Check each line of the material below for "password", then copy the ones that contain it.

══════════════════════════════

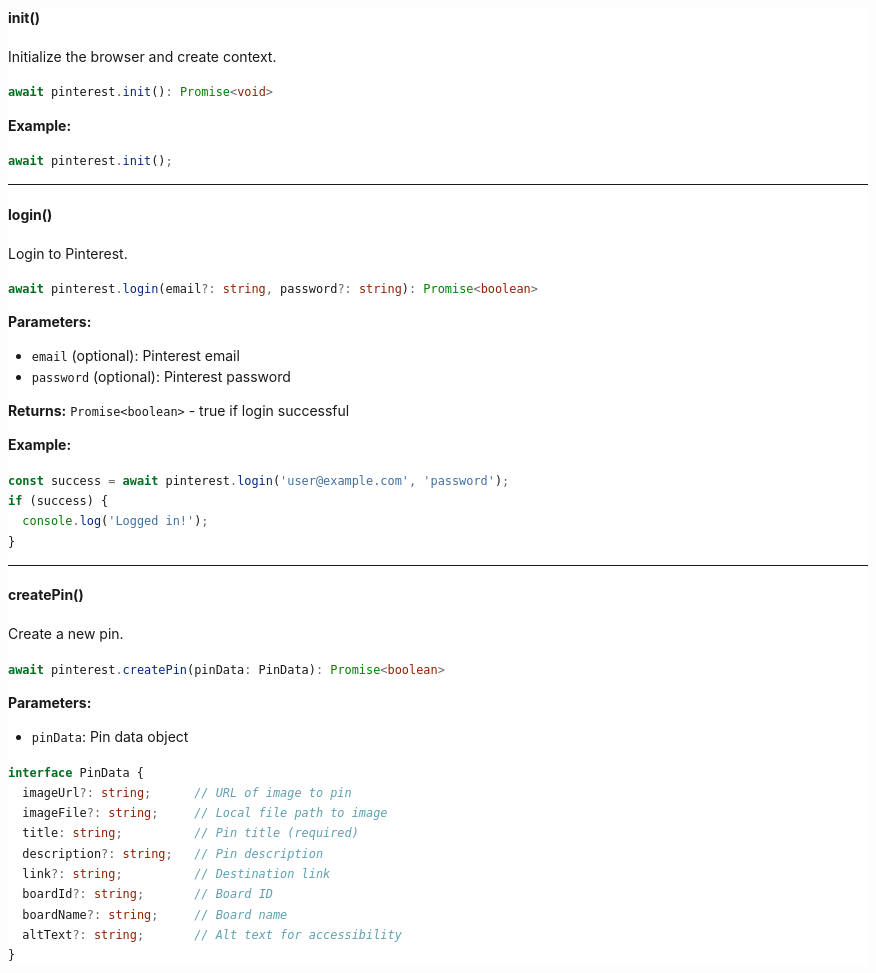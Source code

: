 #### init()

Initialize the browser and create context.

```typescript
await pinterest.init(): Promise<void>
```

**Example:**
```typescript
await pinterest.init();
```

---

#### login()

Login to Pinterest.

```typescript
await pinterest.login(email?: string, password?: string): Promise<boolean>
```

**Parameters:**
- `email` (optional): Pinterest email
- `password` (optional): Pinterest password

**Returns:** `Promise<boolean>` - true if login successful

**Example:**
```typescript
const success = await pinterest.login('user@example.com', 'password');
if (success) {
  console.log('Logged in!');
}
```

---

#### createPin()

Create a new pin.

```typescript
await pinterest.createPin(pinData: PinData): Promise<boolean>
```

**Parameters:**
- `pinData`: Pin data object

```typescript
interface PinData {
  imageUrl?: string;      // URL of image to pin
  imageFile?: string;     // Local file path to image
  title: string;          // Pin title (required)
  description?: string;   // Pin description
  link?: string;          // Destination link
  boardId?: string;       // Board ID
  boardName?: string;     // Board name
  altText?: string;       // Alt text for accessibility
}
```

══════════════════════════════

- **Result of this exercise**:
await pinterest.login(email?: string, password?: string): Promise<boolean>
- `password` (optional): Pinterest password
const success = await pinterest.login('user@example.com', 'password');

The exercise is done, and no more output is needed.